**EXERCISE AIM:** In the records below, count every line where the string "Pages" appears, and reply with the count only.

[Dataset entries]
::::::::::

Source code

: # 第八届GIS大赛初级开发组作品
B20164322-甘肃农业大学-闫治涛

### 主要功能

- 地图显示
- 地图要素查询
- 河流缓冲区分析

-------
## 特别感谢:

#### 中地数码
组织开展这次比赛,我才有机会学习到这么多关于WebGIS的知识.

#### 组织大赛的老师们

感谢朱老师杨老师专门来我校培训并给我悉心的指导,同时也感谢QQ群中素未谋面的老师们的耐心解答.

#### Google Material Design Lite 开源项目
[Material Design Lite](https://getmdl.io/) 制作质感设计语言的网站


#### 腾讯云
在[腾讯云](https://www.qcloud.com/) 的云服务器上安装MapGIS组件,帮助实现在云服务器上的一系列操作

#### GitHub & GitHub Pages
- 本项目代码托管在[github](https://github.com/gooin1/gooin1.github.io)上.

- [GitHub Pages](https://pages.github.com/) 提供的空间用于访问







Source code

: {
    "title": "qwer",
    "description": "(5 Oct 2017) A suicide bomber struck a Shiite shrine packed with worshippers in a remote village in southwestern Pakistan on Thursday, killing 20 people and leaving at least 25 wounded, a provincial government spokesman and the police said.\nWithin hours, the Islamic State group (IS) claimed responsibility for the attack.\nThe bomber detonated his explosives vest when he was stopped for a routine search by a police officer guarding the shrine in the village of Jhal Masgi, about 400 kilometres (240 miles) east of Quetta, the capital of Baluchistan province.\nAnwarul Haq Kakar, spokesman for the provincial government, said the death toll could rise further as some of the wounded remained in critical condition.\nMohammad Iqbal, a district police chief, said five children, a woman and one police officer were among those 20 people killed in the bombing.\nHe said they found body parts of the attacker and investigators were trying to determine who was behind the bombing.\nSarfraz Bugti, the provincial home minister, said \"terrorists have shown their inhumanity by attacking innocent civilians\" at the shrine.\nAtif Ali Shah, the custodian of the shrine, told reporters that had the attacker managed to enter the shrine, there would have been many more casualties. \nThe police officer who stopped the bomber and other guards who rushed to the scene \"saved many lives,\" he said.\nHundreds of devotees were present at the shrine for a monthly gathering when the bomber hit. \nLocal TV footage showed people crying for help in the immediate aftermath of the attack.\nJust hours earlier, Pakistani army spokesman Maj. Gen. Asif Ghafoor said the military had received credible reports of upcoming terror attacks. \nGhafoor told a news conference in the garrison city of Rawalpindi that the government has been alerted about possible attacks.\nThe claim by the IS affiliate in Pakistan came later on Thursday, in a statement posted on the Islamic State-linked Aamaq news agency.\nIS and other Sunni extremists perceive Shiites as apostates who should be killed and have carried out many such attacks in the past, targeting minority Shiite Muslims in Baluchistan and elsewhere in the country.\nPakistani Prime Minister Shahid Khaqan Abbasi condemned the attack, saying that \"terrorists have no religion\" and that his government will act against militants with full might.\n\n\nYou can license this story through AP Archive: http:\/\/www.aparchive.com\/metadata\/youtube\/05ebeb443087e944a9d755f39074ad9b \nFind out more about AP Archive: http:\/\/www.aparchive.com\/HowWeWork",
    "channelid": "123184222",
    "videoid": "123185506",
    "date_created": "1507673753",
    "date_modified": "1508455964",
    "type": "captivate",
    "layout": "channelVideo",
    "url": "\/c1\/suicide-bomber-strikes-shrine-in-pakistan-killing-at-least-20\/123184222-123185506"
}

::::::::::

**FINAL ANSWER:** 2